Record excerpts Block Start
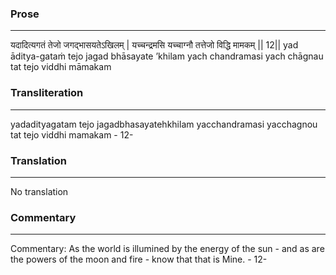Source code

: ### Prose 
 --- 
यदादित्यगतं तेजो जगद्भासयतेऽखिलम् |
यच्चन्द्रमसि यच्चाग्नौ तत्तेजो विद्धि मामकम् || 12||
yad āditya-gataṁ tejo jagad bhāsayate ’khilam
yach chandramasi yach chāgnau tat tejo viddhi māmakam

### Transliteration 
 --- 
yadadityagatam tejo jagadbhasayatehkhilam yacchandramasi yacchagnou tat tejo viddhi mamakam - 12-

### Translation 
 --- 
No translation

### Commentary 
 --- 
Commentary: As the world is illumined by the energy of the sun - and as are the powers of the moon and fire - know that that is Mine. - 12-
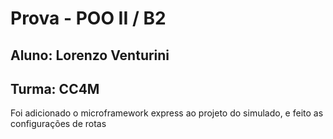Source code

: # Prova - POO II / B2
## Aluno: Lorenzo Venturini
## Turma: CC4M
Foi adicionado o microframework express ao projeto do simulado, e feito as configurações de rotas
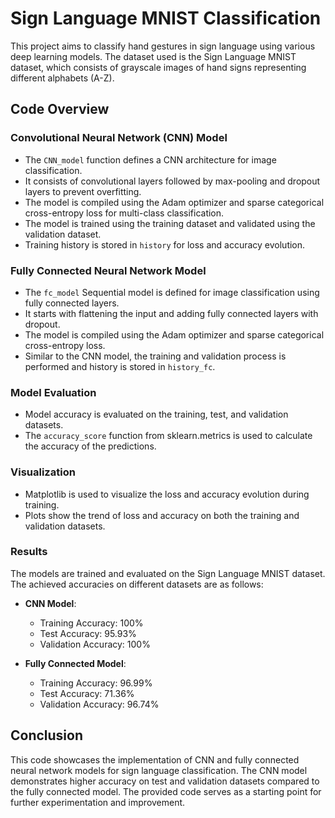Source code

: # Sign Language MNIST Classification

This project aims to classify hand gestures in sign language using various deep learning models. The dataset used is the Sign Language MNIST dataset, which consists of grayscale images of hand signs representing different alphabets (A-Z).

## Code Overview

### Convolutional Neural Network (CNN) Model

- The `CNN_model` function defines a CNN architecture for image classification.
- It consists of convolutional layers followed by max-pooling and dropout layers to prevent overfitting.
- The model is compiled using the Adam optimizer and sparse categorical cross-entropy loss for multi-class classification.
- The model is trained using the training dataset and validated using the validation dataset.
- Training history is stored in `history` for loss and accuracy evolution.

### Fully Connected Neural Network Model

- The `fc_model` Sequential model is defined for image classification using fully connected layers.
- It starts with flattening the input and adding fully connected layers with dropout.
- The model is compiled using the Adam optimizer and sparse categorical cross-entropy loss.
- Similar to the CNN model, the training and validation process is performed and history is stored in `history_fc`.

### Model Evaluation

- Model accuracy is evaluated on the training, test, and validation datasets.
- The `accuracy_score` function from sklearn.metrics is used to calculate the accuracy of the predictions.

### Visualization

- Matplotlib is used to visualize the loss and accuracy evolution during training.
- Plots show the trend of loss and accuracy on both the training and validation datasets.

### Results

The models are trained and evaluated on the Sign Language MNIST dataset. The achieved accuracies on different datasets are as follows:

- **CNN Model**:
  - Training Accuracy: 100%
  - Test Accuracy: 95.93%
  - Validation Accuracy: 100%

- **Fully Connected Model**:
  - Training Accuracy: 96.99%
  - Test Accuracy: 71.36%
  - Validation Accuracy: 96.74%

## Conclusion

This code showcases the implementation of CNN and fully connected neural network models for sign language classification. The CNN model demonstrates higher accuracy on test and validation datasets compared to the fully connected model. The provided code serves as a starting point for further experimentation and improvement.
Record excerpts Block End
Copy nothing but the lines from the start of the entries through the line with "## Turma: CC4M". Write them out exactly, without pictures.

Source code

: ### Prose 
 --- 
यदादित्यगतं तेजो जगद्भासयतेऽखिलम् |
यच्चन्द्रमसि यच्चाग्नौ तत्तेजो विद्धि मामकम् || 12||
yad āditya-gataṁ tejo jagad bhāsayate ’khilam
yach chandramasi yach chāgnau tat tejo viddhi māmakam

### Transliteration 
 --- 
yadadityagatam tejo jagadbhasayatehkhilam yacchandramasi yacchagnou tat tejo viddhi mamakam - 12-

### Translation 
 --- 
No translation

### Commentary 
 --- 
Commentary: As the world is illumined by the energy of the sun - and as are the powers of the moon and fire - know that that is Mine. - 12-
Source code

: # Prova - POO II / B2
## Aluno: Lorenzo Venturini
## Turma: CC4M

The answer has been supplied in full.